En effet, dans l'installation-spectacle "L'Espace s'Efface, le spectateur est mis en situation d'un voyeur gullivérien qui introduit son regard dans une maison vide pour découvrir son histoire et celle de ses occupants et qui va y projeter la sienne ou ses réminiscences littéraires ou cinétiques.

L'exposition se déroule selon un parcours en quatre étapes constitué par des maquettes sonores et lumineuses reproduisant des espaces imaginaires, en résonance avec ceux d'une maison coloniale, rythmé par une bande-son avec des bruitages soigneusement choisis et de belles voix, celles des comédiens Hélène Babu et Thibault de Montalembert distillant des extraits de poèmes de Fernando Pessoa, qui induisent de puissants phénomènes mnésiques.

Dans la maison vide

Dans le noir, face à ces boites à souvenirs, boîtes à fantasmes, boîtes à romans non écrits, le visiteur devient auteur, écrit une histoire éphémère qui n'appartiendra qu'à lui et dont il sera le seul spectateur.

Devant ces magnifiques réalisations aux perspectives plurielles selon la lumière qui rappellent, en plus complexes, les "états des lieux" de Charles Matton, on pense aux tableaux d'Edward Hopper, en l'absence de personnages, à la chanson "Dans la maison vide" de Michel Polnareff, à Marguerite Duras..

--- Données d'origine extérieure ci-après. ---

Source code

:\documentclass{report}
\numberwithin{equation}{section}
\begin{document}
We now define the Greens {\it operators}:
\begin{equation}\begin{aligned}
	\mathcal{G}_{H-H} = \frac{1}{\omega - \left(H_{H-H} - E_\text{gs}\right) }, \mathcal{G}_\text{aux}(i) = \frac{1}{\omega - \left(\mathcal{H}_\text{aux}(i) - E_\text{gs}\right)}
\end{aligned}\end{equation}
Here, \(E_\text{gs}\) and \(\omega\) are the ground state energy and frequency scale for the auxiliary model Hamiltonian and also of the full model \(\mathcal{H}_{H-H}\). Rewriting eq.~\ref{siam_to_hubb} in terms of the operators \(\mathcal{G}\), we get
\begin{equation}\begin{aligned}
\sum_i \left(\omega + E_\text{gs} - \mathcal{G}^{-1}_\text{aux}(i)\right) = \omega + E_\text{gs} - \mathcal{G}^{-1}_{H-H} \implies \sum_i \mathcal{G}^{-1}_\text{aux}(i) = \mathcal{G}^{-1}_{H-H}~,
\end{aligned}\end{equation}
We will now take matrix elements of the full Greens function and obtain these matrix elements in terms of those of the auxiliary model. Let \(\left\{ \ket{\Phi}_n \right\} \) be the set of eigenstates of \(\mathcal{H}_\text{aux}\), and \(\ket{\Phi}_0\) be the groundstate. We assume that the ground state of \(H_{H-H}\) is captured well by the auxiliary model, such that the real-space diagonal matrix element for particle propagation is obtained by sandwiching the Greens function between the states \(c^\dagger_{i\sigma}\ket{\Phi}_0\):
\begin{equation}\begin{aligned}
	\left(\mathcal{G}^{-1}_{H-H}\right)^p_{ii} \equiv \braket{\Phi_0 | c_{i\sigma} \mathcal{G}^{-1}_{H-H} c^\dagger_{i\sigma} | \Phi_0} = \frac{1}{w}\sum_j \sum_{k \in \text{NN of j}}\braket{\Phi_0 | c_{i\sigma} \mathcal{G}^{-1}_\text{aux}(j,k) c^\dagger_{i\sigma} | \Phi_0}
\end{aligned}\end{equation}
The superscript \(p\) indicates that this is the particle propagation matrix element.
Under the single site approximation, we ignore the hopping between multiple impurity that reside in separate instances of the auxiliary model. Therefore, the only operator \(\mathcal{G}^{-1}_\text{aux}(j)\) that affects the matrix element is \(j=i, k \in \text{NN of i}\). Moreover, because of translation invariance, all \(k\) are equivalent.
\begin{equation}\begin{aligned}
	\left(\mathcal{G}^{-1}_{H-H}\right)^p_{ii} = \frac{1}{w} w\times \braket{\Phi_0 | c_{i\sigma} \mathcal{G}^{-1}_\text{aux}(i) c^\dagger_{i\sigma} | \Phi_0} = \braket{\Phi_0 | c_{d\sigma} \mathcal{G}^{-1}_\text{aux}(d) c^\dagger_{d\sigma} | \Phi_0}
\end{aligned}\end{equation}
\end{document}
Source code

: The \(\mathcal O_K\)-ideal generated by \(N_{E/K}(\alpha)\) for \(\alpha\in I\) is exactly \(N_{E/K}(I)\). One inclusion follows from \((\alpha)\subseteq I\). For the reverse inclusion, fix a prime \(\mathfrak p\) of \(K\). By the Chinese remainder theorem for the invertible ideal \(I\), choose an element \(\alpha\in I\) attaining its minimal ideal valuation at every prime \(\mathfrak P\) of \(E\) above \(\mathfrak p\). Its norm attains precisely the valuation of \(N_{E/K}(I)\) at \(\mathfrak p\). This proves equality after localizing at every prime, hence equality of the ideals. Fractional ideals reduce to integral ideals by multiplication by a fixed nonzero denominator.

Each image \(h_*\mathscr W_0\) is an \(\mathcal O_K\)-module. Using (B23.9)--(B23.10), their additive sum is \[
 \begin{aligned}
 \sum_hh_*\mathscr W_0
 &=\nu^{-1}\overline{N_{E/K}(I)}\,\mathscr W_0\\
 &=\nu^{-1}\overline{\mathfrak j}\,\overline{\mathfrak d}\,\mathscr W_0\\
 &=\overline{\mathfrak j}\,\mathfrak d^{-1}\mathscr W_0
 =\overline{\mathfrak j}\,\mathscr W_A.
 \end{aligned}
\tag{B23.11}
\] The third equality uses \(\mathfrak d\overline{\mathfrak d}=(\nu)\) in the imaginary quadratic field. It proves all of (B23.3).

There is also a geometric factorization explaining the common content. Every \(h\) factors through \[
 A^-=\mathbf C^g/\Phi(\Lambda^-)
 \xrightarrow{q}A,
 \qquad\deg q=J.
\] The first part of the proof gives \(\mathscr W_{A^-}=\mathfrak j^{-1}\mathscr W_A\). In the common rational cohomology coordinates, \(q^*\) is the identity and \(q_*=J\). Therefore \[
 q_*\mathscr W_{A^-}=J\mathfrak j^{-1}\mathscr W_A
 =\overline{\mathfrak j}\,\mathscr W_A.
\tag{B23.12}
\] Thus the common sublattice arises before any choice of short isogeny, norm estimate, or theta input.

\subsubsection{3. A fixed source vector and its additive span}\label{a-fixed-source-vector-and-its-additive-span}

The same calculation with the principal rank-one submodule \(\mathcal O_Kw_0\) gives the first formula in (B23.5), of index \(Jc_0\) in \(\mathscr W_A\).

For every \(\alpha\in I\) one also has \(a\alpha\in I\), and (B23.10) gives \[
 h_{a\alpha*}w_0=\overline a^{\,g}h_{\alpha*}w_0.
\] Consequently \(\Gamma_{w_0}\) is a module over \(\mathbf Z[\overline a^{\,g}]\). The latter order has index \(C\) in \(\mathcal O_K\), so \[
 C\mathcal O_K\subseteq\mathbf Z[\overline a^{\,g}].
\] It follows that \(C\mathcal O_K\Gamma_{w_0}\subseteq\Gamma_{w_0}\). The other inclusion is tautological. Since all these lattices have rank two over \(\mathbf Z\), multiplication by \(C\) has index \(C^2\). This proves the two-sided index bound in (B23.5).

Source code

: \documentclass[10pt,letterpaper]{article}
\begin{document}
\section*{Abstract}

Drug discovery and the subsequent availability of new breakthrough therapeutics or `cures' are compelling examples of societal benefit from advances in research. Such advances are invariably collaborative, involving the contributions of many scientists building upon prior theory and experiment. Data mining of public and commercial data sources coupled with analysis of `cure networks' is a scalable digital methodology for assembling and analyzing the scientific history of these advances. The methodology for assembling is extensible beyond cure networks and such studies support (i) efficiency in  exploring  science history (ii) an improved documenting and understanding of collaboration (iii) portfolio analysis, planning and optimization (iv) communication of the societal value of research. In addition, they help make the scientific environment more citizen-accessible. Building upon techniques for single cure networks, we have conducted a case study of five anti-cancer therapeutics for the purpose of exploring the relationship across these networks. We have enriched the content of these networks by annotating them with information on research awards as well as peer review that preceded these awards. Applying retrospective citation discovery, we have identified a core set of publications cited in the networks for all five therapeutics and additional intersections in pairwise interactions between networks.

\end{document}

Cécile Léna a ainsi conçu et réalisé une extraordinaire et exceptionnelle déambulation romanesque dans ces pièces reconstituées de façon très réaliste et minutieuse afin de porter, comme elle l'indique, "une absence présente". Fondée sur la complémentarité pluridisciplinaire, elle ouvre de belle manière les champs du possible et de la réflexion sur la représentation théâtrale notamment.